I have heard taking Magnesium tablets can be helpful for muscle relaxation but haven't really tried this properly myself yet.

I have trouble with the mental side of things too sometimes. I find that when I'm thinking/worrying about it less it makes it easier to go and also allowing myself enough time to be able to go aswell. I've also been told that you should always respond to the first urge to go - if you feel the urge! I always go to the toilet in the morning and find when I can go again in the afternoon/evening I feel so much better. I think that if you are feeling the urge to go you should go because everyone is different (in regards to how often you need to go) and if your body is telling you that you need to go then surely that's the right thing to do!

Have you tried traditional chinese medicine, ayurveda or hypnotherapy?

I'm thinking of trying traditional chinese medicine.. and I have done some hypnotherapy in the past and I did find it really relaxing but I didn't do it consistently - I'm going to try it again so I will let you know if it helps me as it might be helpful for you too!


----------



## annie7 (Aug 16, 2002)

i agree about going when you feel the urge to go and not ignoring that urge. that's the advice i have always been given. and that's what personally works best for me.

when i was a child i went to camp for two weeks every summer and started withholding stool then because the outdoor latrines we had to use were so filthy. a lot of us girls did that. according to my gastro docs, ignoring the urge to go like this is one of the things that got me into trouble to begin with. and every time i did this it got harder and harder to feel the urge afterwards--after camp was over and i came home. now i've been dx'd with pfd, rectal hyposensitivity and megarectum. and slow transit (colonic inertia) which in my case is caused at least in part by mitochondrial disease which is an entirely separate issue .


----------



## jandals (Feb 14, 2014)

Yea I was told ignoring the urge can make the stool harder to pass as it makes the stool itself harder (I think because fluid gets absorbed). I have also read that the rectum is supposed to be emptying at all times except when you need to go to the toilet. Holding stool in the rectum can probably lead to megarectum and I have also read that it can lead to reduce muscle sensitivity - meaning that you would feel the urge less and less.
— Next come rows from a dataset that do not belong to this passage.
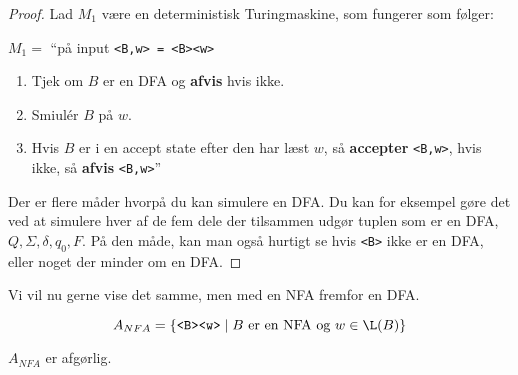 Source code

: \begin{proof}
	Lad $M_{1}$ være en deterministisk Turingmaskine, som fungerer som følger:

	$M_{1} = $ ``på input \texttt{<B,w> = <B><w>}
	\begin{enumerate}
		\item Tjek om $B$ er en DFA og \textbf{afvis} hvis ikke.
		\item Smiulér $B$ på $w$.
		\item Hvis $B$ er i en accept state efter den har læst $w$, så \textbf{accepter} \texttt{<B,w>}, hvis ikke, så \textbf{afvis} \texttt{<B,w>}''
	\end{enumerate}

	Der er flere måder hvorpå du kan simulere en DFA. Du kan for eksempel gøre det ved at simulere hver af de fem dele der tilsammen udgør tuplen som er en DFA, $Q, \Sigma, \delta, q_{0}, F$. På den måde, kan man også hurtigt se hvis \texttt{<B>} ikke er en DFA, eller noget der minder om en DFA.
\end{proof}

Vi vil nu gerne vise det samme, men med en NFA fremfor en DFA.

\begin{equation*}
	A_{NFA} = \{\text{\texttt{<B><w>}} \mid B \text{ er en NFA og }w \in \L(B)\}
\end{equation*}

\begin{theorem}
	$A_{NFA}$ er afgørlig.
\end{theorem}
Don't just take my word for it though! Do some of your own research and don't rely entirely on medical professionals to tell you what is right for you (they can get things wrong too!). I have found that I learnt so much more doing my own research then I have learnt from my doctor or specialist. I never knew that there were 2 forms of constipation (transit and outlet) until I started researching myself after a doctor's visit. Although specialists/physiotherapists etc are good to consult with and I still use their help and guidance. I know it can get confusing as there is a lot of conflicting information out there which is why it is good to consult with a specialist. When in doubt trust your own body to tell you what is right for you.


----------



## Dreamcatcher32 (Nov 12, 2013)

jandals said:


> I seem to feel a lot better when I go twice a day but like you I have the problem of it sometimes being harder to get things rolling and have a BM because the stool isn't as large I guess. It's hard to know whether its the stools themselves that aren't the right consistency to be easily passed or whether its pelvic floor muscles or a combination of the 2.
> 
> I have heard taking Magnesium tablets can be helpful for muscle relaxation but haven't really tried this properly myself yet.
> 
> ...


I'm glad to hear I'm not the only one that has trouble going 2x per day. It's frustrating because I was 'hoping' to start going 2x a day by doing the biofeedback therapy at Mayo. Since they 'suggested' I not go until the urge is extremely strong - I have not been able to go 2x a day anymore. Ergh! Such a mental thing. I feel much better when I do. Any tips on getting another BM rolling in the evening? I find taking Magnesium citrate will help to loosen the stool but that is making things worse since starting biofeedback therapy. I think my muscles are more relaxed and need firmer stools. (I'm so scared to death of them though - lol) I do take anxiety meds and those help.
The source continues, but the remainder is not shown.